◆ **Problem**: Find every line in the material below with the string "direct" and state how many there are, with no other text.

◆ **Data for review**:

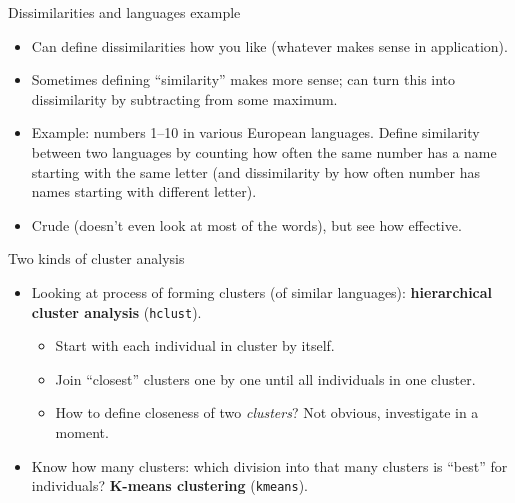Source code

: \documentclass[unknownkeysallowed]{beamer}\usepackage[]{graphicx}\usepackage[]{color}
\begin{document}
\begin{frame}[fragile]{Dissimilarities and languages example}

  \begin{itemize}
  \item Can define dissimilarities how you like (whatever makes sense in application).
  \item Sometimes defining ``similarity'' makes more sense; can turn this into dissimilarity by subtracting from some maximum.
  \item Example: numbers 1--10 in various European languages. Define
    similarity between two languages by counting how often the same
    number has a name starting with the same letter (and dissimilarity
    by how often number has names starting with different letter).
  \item Crude (doesn't even look at most of the words), but see how effective.
  \end{itemize}
  
\end{frame}

\begin{frame}[fragile]{Two kinds of cluster analysis}

  \begin{itemize}
  \item Looking at process of forming clusters (of similar languages):
    \textbf{hierarchical cluster analysis} (\texttt{hclust}).
    \begin{itemize}
    \item Start with each individual in cluster by itself.
    \item Join ``closest'' clusters one by one until all individuals in one cluster.
    \item How to define closeness of two \emph{clusters}? Not obvious,
      investigate in a moment.
    \end{itemize}
  \item Know how many clusters: which division into that many clusters
    is ``best'' for individuals? \textbf{K-means clustering} (\texttt{kmeans}).
  \end{itemize}
  
\end{frame}
\end{document}
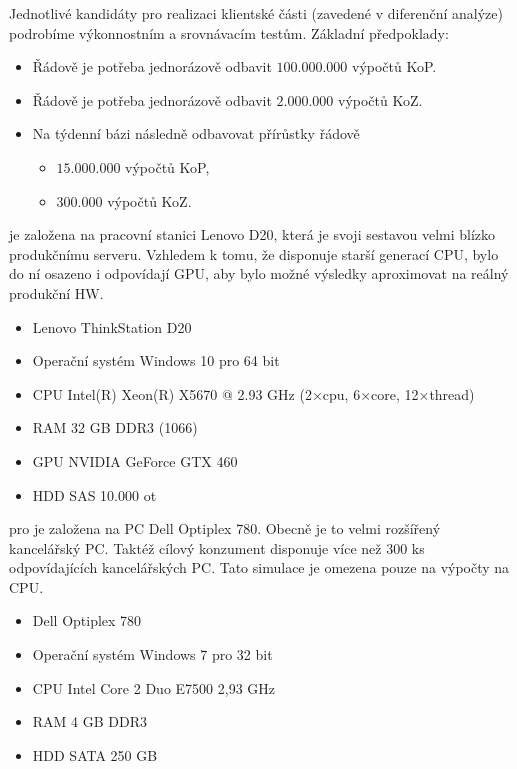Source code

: Jednotlivé kandidáty pro realizaci klientské části (zavedené v diferenční analýze) podrobíme výkonnostním a srovnávacím testům.
Základní předpoklady:
\begin{itemize}
	\setlength{\parskip}{0pt}
	\setlength{\itemsep}{0pt}
	\item {Řádově je potřeba jednorázově odbavit $ 100.000.000 $ výpočtů KoP.}
	\item {Řádově je potřeba jednorázově odbavit $ 2.000.000 $ výpočtů KoZ.}
	\item {Na týdenní bázi následně odbavovat přírůstky řádově}
	\begin{itemize}
		\setlength{\parskip}{0pt}
		\setlength{\itemsep}{0pt}
		\item {$ 15.000.000 $ výpočtů KoP,}
		\item {$ 300.000 $ výpočtů KoZ}.
	\end{itemize}
\end{itemize}



je založena na pracovní stanici Lenovo D20, která je svoji sestavou velmi blízko produkčnímu serveru. Vzhledem k tomu, že disponuje starší generací CPU, bylo do ní osazeno i odpovídají GPU, aby bylo možné výsledky aproximovat na reálný produkční HW.
\begin{itemize}
	\setlength{\parskip}{0pt}
	\setlength{\itemsep}{0pt}
	\item {Lenovo ThinkStation D20}
	\item {Operační systém Windows 10 pro 64 bit}
    \item {CPU Intel(R) Xeon(R) X5670 @ 2.93 GHz (2×cpu, 6×core, 12×thread)}
    \item {RAM 32 GB DDR3 (1066)}
    \item {GPU NVIDIA GeForce GTX 460}
    \item {HDD SAS 10.000 ot}
\end{itemize}

pro je založena na PC Dell Optiplex 780. Obecně je to velmi rozšířený kancelářský PC. Taktéž cílový konzument disponuje více než 300 ks odpovídajících kancelářských PC. Tato simulace je omezena pouze na výpočty na CPU.
\begin{itemize}
	\setlength{\parskip}{0pt}
	\setlength{\itemsep}{0pt}
	\item {Dell Optiplex 780}
	\item {Operační systém Windows 7 pro 32 bit}
	\item {CPU Intel Core 2 Duo E7500 2,93 GHz}
	\item {RAM 4 GB DDR3}
	\item {HDD SATA 250 GB}
\end{itemize}

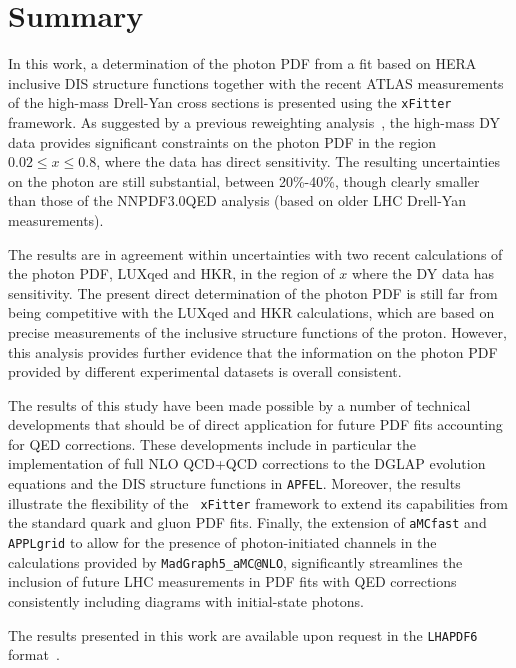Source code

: \section{Summary}
\label{sec:conclusions}

%
In this work, a determination of the photon PDF from
a fit based on HERA inclusive DIS structure functions together with
the recent ATLAS measurements of the high-mass Drell-Yan cross
sections is presented using the {\tt xFitter} framework.
%
As suggested by a previous reweighting analysis~\cite{}, the
high-mass DY data provides significant constraints on the photon PDF
in the region $0.02 \le x \le 0.8$, where the data has direct
sensitivity.
%
The resulting uncertainties on the photon are still substantial,
between 20\%-40\%, though clearly smaller than those of the
NNPDF3.0QED analysis (based on older LHC Drell-Yan measurements).

The results are in agreement within uncertainties with two recent
calculations of the photon PDF, LUXqed and HKR, in the region of $x$
where the DY data has sensitivity.
%
The present direct determination of the
photon PDF is still far from being competitive with the LUXqed and HKR
calculations, which are based on precise measurements of the inclusive
structure functions of the proton.
%
However, this analysis provides further evidence that the information
on the photon PDF provided by different experimental datasets is
overall consistent.

The results of this study have been made possible by a number of
technical developments that should be of direct application for future
PDF fits accounting for QED corrections.
%
These developments include in particular the implementation of full NLO
QCD+QCD corrections to the DGLAP evolution equations and the DIS
structure functions in {\tt APFEL}.
%
Moreover, the results illustrate the flexibility of the {\tt
  xFitter} framework to extend its capabilities from the standard
quark and gluon PDF fits.
%
Finally, the extension of {\tt aMCfast} and {\tt APPLgrid} to allow
for the presence of photon-initiated channels in the calculations
provided by {\tt MadGraph5\_aMC@NLO}, significantly streamlines the
inclusion of future LHC measurements in PDF fits with QED corrections
consistently including diagrams with initial-state photons.

The results presented in this work are available upon
request in the {\tt LHAPDF6} format~\cite{Buckley:2014ana}.\\

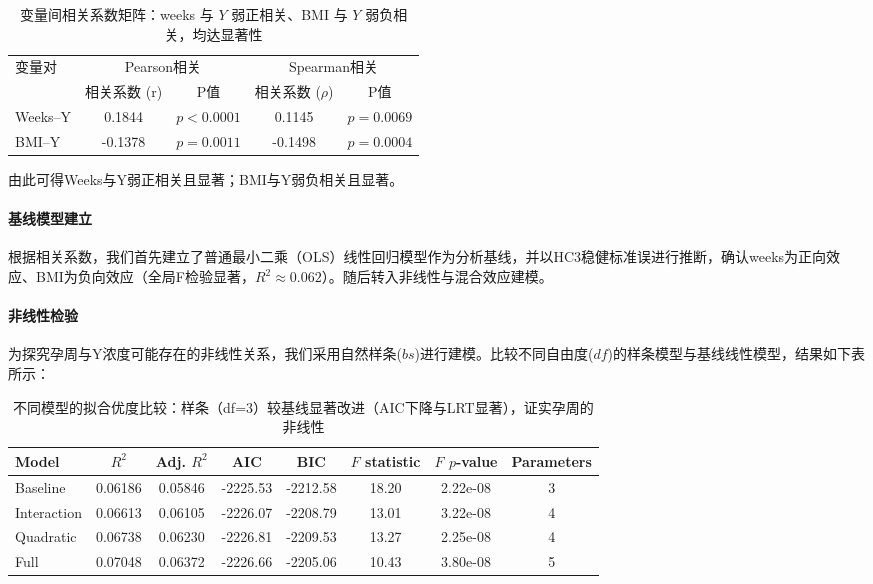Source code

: \documentclass[withoutpreface]{cumcmthesis}
\begin{document}
\begin{table}[htbp]
  \centering
  \caption{变量间相关系数矩阵：weeks 与 $Y$ 弱正相关、BMI 与 $Y$ 弱负相关，均达显著性}
  \label{tab:correlation}
  \begin{tabular}{lcccc}
    \toprule
    \multirow{2}{*}{变量对} & \multicolumn{2}{c}{Pearson相关} & \multicolumn{2}{c}{Spearman相关} \\
    \cmidrule(lr){2-3} \cmidrule(lr){4-5}
    & 相关系数 (r) & P值 & 相关系数 ($\rho$) & P值 \\
    \midrule
    Weeks–Y & 0.1844 & $p < 0.0001$ & 0.1145 & $p = 0.0069$ \\
    BMI–Y  & -0.1378 & $p = 0.0011$ & -0.1498 & $p = 0.0004$ \\
    \bottomrule
  \end{tabular}
\end{table}

由此可得Weeks与Y弱正相关且显著；BMI与Y弱负相关且显著。

\paragraph{基线模型建立}
根据相关系数，我们首先建立了普通最小二乘（OLS）线性回归模型作为分析基线，并以HC3稳健标准误进行推断，确认weeks为正向效应、BMI为负向效应（全局F检验显著，$R^2\approx0.062$）。随后转入非线性与混合效应建模。

\paragraph{非线性检验}
为探究孕周与Y浓度可能存在的非线性关系，我们采用自然样条($bs$)进行建模。比较不同自由度($df$)的样条模型与基线线性模型，结果如下表所示：

\begin{table}[htbp]
    \centering
    \setlength{\tabcolsep}{4pt}
    \caption{不同模型的拟合优度比较：样条（df=3）较基线显著改进（AIC下降与LRT显著），证实孕周的非线性}
    \label{tab:model_comparison}
    \begin{tabular}{l
				S[table-format=1.5]
				S[table-format=1.5]
				S[table-format=-4.4]
				S[table-format=-4.4]
				S[table-format=2.5]
				S[table-format=1.2e-2]
				c}
\toprule
        Model & {$R^2$} & {Adj. $R^2$} & {AIC} & {BIC} & {$F$ statistic} & {$F$ $p$-value} & {Parameters} \\
        \midrule
        Baseline    & 0.06186 & 0.05846 & -2225.53 & -2212.58 & 18.20 & 2.22e-08 & 3 \\
        Interaction & 0.06613 & 0.06105 & -2226.07 & -2208.79 & 13.01 & 3.22e-08 & 4 \\
        Quadratic   & 0.06738 & 0.06230 & -2226.81 & -2209.53 & 13.27 & 2.25e-08 & 4 \\
        Full        & 0.07048 & 0.06372 & -2226.66 & -2205.06 & 10.43 & 3.80e-08 & 5 \\
        \bottomrule
    \end{tabular}
\end{table}
\end{document}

◆ **Your response**: 3